Records provided: Begin

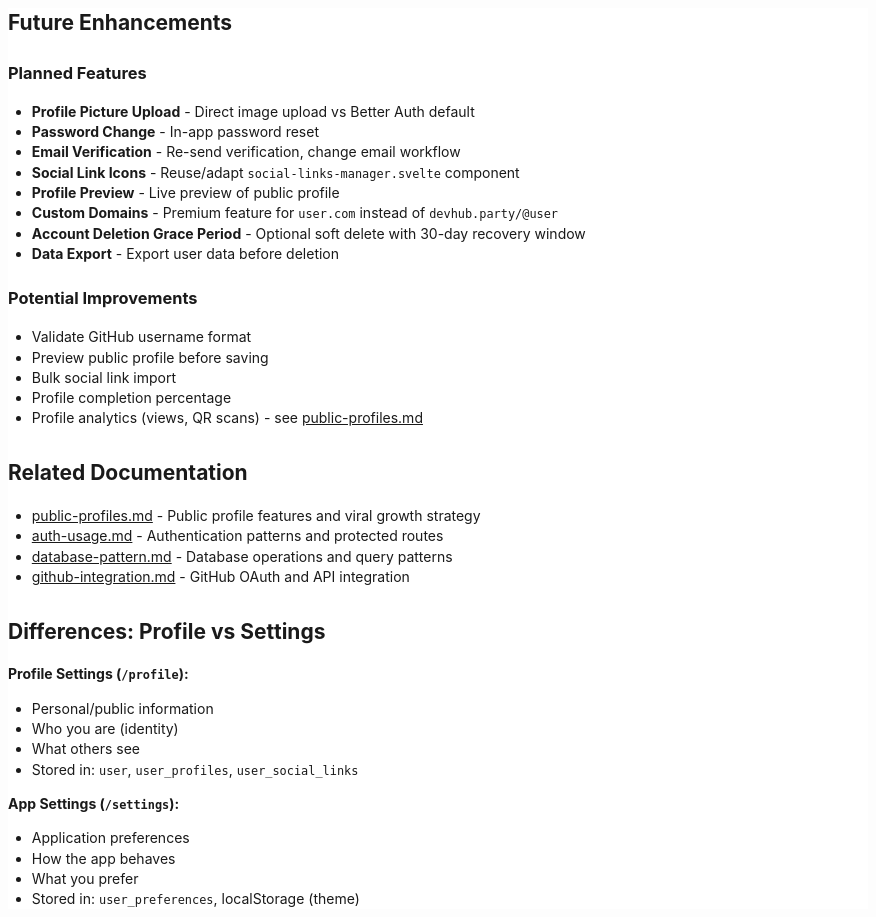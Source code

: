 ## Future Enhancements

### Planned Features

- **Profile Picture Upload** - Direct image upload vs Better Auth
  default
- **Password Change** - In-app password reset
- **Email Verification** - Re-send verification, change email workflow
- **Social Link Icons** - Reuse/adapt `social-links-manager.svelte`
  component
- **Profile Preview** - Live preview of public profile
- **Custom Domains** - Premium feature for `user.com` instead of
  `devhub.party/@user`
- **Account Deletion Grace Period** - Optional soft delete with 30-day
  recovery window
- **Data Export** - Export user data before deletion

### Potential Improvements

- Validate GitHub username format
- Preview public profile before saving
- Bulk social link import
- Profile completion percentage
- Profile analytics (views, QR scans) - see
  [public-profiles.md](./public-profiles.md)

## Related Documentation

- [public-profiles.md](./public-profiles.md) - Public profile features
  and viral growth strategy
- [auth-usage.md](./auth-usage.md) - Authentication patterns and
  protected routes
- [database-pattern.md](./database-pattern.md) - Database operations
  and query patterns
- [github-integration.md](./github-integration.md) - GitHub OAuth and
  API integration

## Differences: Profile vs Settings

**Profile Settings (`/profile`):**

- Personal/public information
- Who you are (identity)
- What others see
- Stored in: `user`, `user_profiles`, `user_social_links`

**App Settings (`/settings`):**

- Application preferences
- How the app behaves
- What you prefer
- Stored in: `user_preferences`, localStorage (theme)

Records provided: End
Records provided: Begin

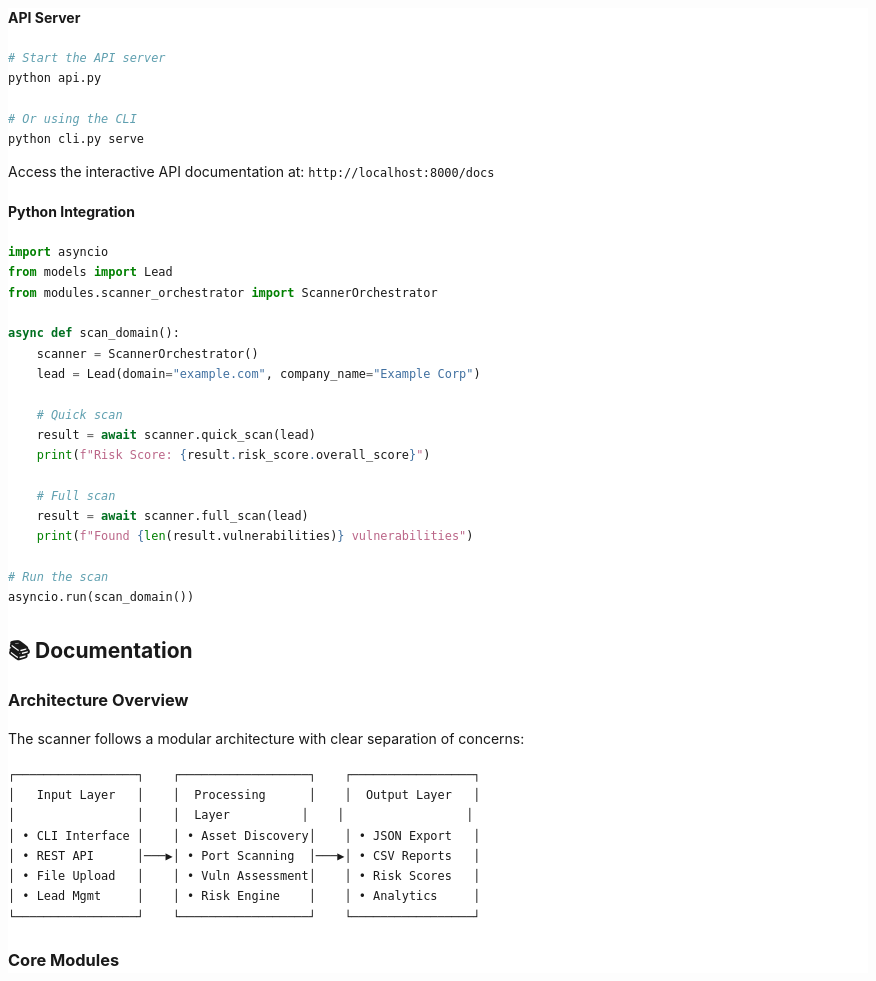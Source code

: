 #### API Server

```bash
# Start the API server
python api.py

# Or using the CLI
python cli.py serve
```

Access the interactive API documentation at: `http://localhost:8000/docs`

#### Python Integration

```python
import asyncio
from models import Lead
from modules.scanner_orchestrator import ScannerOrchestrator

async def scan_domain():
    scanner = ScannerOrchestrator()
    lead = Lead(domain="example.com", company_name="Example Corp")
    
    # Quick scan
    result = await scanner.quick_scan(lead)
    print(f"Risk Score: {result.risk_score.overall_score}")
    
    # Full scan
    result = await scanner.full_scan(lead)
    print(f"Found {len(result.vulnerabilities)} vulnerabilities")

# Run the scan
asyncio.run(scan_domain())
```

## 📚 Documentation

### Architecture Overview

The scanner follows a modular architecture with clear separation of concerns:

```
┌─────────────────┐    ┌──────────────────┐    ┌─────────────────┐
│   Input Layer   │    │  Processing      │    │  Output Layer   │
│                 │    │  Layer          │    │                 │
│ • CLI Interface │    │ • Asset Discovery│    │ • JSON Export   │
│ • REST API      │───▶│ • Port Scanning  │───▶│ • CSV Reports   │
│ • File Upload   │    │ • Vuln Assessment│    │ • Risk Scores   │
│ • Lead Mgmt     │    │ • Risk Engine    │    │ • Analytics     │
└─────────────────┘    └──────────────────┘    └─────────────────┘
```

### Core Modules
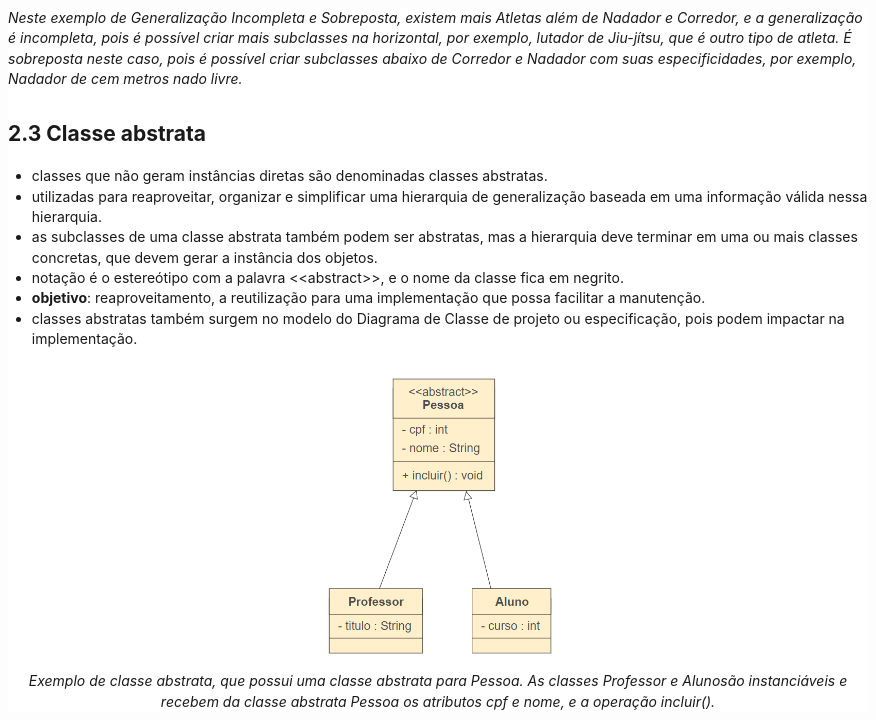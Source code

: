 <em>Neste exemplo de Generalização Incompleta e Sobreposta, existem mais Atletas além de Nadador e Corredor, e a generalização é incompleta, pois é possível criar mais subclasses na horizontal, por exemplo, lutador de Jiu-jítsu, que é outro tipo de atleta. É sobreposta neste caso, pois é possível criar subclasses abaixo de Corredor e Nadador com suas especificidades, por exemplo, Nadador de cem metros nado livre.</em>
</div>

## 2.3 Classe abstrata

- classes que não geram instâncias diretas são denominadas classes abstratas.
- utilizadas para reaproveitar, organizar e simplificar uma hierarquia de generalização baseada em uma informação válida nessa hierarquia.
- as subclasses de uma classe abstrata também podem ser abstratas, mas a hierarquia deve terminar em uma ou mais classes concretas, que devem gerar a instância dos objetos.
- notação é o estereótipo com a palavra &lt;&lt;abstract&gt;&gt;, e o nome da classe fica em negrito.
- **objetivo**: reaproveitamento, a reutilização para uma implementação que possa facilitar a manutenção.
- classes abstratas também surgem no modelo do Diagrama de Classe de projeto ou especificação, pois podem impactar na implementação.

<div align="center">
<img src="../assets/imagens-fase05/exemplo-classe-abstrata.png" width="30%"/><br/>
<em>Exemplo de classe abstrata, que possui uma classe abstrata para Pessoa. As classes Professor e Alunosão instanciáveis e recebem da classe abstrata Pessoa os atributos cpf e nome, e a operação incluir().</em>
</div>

Records provided: End
Records provided: Begin

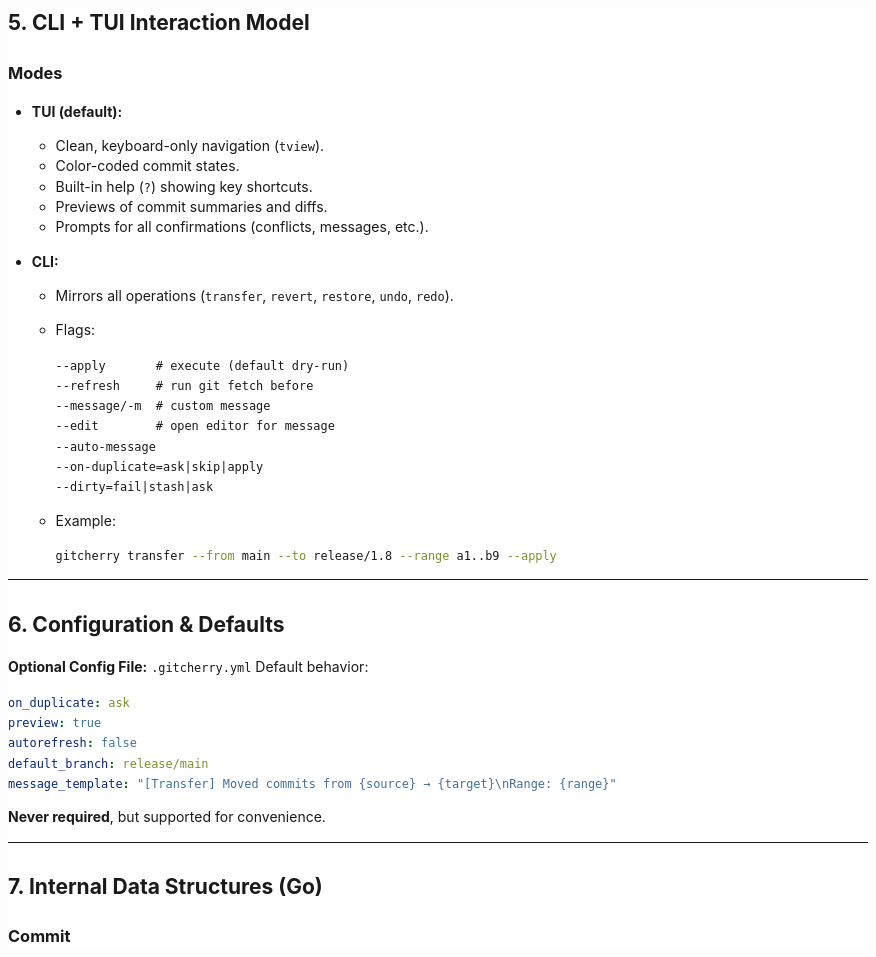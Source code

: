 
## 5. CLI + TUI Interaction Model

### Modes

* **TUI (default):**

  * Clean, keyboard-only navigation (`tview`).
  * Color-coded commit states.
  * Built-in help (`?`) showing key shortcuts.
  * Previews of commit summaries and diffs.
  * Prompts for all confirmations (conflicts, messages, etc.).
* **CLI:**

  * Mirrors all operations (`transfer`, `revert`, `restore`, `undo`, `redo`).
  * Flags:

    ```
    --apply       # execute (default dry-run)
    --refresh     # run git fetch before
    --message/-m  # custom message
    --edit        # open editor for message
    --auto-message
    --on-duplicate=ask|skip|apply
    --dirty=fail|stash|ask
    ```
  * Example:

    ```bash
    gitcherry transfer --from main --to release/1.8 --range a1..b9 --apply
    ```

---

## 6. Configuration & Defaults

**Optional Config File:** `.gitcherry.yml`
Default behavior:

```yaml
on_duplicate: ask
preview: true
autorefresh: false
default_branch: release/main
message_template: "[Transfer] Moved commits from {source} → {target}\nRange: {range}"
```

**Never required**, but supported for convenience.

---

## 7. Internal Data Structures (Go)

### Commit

Records provided: End

## [Task goal]
Return only the lines between the one holding "metros nado livre.</em>" and the one holding "- as subclasses", inclusive, exactly as they appear above.

## [Your solution]
: <em>Neste exemplo de Generalização Incompleta e Sobreposta, existem mais Atletas além de Nadador e Corredor, e a generalização é incompleta, pois é possível criar mais subclasses na horizontal, por exemplo, lutador de Jiu-jítsu, que é outro tipo de atleta. É sobreposta neste caso, pois é possível criar subclasses abaixo de Corredor e Nadador com suas especificidades, por exemplo, Nadador de cem metros nado livre.</em>
</div>

## 2.3 Classe abstrata

- classes que não geram instâncias diretas são denominadas classes abstratas.
- utilizadas para reaproveitar, organizar e simplificar uma hierarquia de generalização baseada em uma informação válida nessa hierarquia.
- as subclasses de uma classe abstrata também podem ser abstratas, mas a hierarquia deve terminar em uma ou mais classes concretas, que devem gerar a instância dos objetos.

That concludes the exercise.